# Sequential Active Learning Worked Example

## Set up

Three features $(x1, x_2, x3)$ and two labels $(y_0, y_1)$

The hypothesis space is given by:

$$
h_1 = [1, 1, 1] \\
h_2 = [0, 1, 1] \\
h_3 = [0, 0, 1] \\
h_4 = [0, 0, 0]
$$

The learner's prior over hypotheses is uniform, $p_L(h') = 1/4 \quad \forall h' \in h$

In [62]:
import numpy as np

def create_boundary_hyp_space(n_features):
    """Creates a hypothesis space of concepts defined by a linear boundary"""
    hyp_space = []
    for i in range(n_features + 1):
        hyp = [1 for _ in range(n_features)]
        hyp[:i] = [0 for _ in range(i)]
        hyp_space.append(hyp)
    hyp_space = np.array(hyp_space)
    return hyp_space

# initialize model
n_features = 3  # number of features
features = np.arange(n_features)  # features
n_labels = 2  # number of labels
labels = np.arange(n_labels)  # labels
hyp_space = create_boundary_hyp_space(n_features)
n_hyp = len(hyp_space)  # number of hypotheses
hyp_shape = (n_hyp, n_features, n_labels)  # shape of structures


# set learner's prior p_L(h) to be uniform over hypotheses
prior = 1 / n_hyp * np.ones(hyp_shape)

assert np.allclose(np.sum(learner_prior, axis=0), 1.0)

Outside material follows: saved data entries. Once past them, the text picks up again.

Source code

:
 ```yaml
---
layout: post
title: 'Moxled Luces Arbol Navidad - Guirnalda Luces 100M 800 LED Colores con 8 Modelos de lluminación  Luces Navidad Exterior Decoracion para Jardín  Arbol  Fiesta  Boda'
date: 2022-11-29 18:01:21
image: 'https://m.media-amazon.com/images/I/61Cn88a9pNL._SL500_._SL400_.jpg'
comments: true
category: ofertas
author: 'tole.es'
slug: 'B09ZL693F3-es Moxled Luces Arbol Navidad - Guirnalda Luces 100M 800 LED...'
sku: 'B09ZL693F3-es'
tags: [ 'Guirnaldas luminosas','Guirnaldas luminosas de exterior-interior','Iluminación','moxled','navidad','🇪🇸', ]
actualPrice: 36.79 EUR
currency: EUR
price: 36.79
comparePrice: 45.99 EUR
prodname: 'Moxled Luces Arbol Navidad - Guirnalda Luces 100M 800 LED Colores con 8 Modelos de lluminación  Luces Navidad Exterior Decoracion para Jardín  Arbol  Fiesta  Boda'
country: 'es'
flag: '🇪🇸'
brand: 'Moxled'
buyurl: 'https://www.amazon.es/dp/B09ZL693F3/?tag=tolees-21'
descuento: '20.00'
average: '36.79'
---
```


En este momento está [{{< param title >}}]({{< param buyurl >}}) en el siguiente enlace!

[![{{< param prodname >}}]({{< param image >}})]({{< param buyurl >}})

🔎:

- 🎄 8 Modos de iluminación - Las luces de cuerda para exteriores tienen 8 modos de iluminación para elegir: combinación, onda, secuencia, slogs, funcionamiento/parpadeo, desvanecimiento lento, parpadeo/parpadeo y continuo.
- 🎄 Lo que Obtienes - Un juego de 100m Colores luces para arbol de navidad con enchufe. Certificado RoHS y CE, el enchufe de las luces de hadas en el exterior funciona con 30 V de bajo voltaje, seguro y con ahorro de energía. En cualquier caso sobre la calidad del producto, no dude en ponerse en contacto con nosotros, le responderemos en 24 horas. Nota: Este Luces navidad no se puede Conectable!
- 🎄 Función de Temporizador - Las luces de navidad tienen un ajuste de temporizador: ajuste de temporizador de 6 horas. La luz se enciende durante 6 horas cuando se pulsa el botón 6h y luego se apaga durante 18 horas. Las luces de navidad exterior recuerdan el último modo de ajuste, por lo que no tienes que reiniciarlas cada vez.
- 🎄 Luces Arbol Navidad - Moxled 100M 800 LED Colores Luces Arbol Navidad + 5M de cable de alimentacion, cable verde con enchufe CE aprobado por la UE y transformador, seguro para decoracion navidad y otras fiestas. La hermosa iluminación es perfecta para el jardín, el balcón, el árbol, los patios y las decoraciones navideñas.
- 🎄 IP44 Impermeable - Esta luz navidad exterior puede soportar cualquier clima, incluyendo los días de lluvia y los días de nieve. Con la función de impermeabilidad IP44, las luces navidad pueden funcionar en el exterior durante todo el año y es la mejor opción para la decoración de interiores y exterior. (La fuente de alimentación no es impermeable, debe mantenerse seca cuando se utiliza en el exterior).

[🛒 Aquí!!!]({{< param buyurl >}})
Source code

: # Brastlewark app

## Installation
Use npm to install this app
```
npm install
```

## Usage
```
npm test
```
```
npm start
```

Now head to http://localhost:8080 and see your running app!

The likelihood $p(y|x, h)$

In [63]:
lik = np.ones(hyp_shape)

for i, hyp in enumerate(hyp_space):
    for j, feature in enumerate(features):
        for k, label in enumerate(labels):
            if hyp[feature] == label:
                lik[i, j, k] = 1
            else:
                lik[i, j, k] = 0
                
assert lik.shape == hyp_shape

The posterior $p(h|x, y) \propto p(x, y|h)p(h)$

In [64]:
posterior = lik * prior
posterior = posterior / np.sum(posterior, axis=0)

assert np.allclose(np.sum(posterior, axis=0), 1.0)

The entropy of a random variable is given by: $H(X) = -\sum_x p(x) \log_2(p(x))$
We calculate the entropy of the prior and posterior using $H(p(h))$ and $H(p(h|x, y))$ respectively

In [65]:
def entropy(X):
    assert np.isclose(np.sum(X), 1.0)  # check for valid probability distribution
    return -1 * np.nansum(X * np.log2(X))

prior_entropy = np.empty((n_features, n_labels))
posterior_entropy = np.empty((n_features, n_labels))

for i, feature in enumerate(features):
    for j, label in enumerate(labels):
        prior_entropy[feature, label] = entropy(prior[:, i, j])
        posterior_entropy[feature, label] = entropy(posterior[:, i, j])

  app.launch_new_instance()
  app.launch_new_instance()


Next, we calculate the amount of information gained by calculating $IG(x, y) = H(p(h)) - H(p(h|x, y))$

In [66]:
information_gain = prior_entropy - posterior_entropy
print(information_gain)

[[ 0.4150375  2.       ]
 [ 1.         1.       ]
 [ 2.         0.4150375]]


Finally, we calculate the expected information gain by averaging across all possible label observations $EIG(x) = H(p(h)) - \sum_y p(y|x) H(p(h|x, y))$

In [70]:
label_predictive = np.sum(lik * prior, axis=0) 
foo = prior_entropy[:,] - np.sum(label_predictive * posterior_entropy, axis=1)

In [71]:
foo / np.sum(foo)

array([ 0.30934632,  0.38130736,  0.30934632])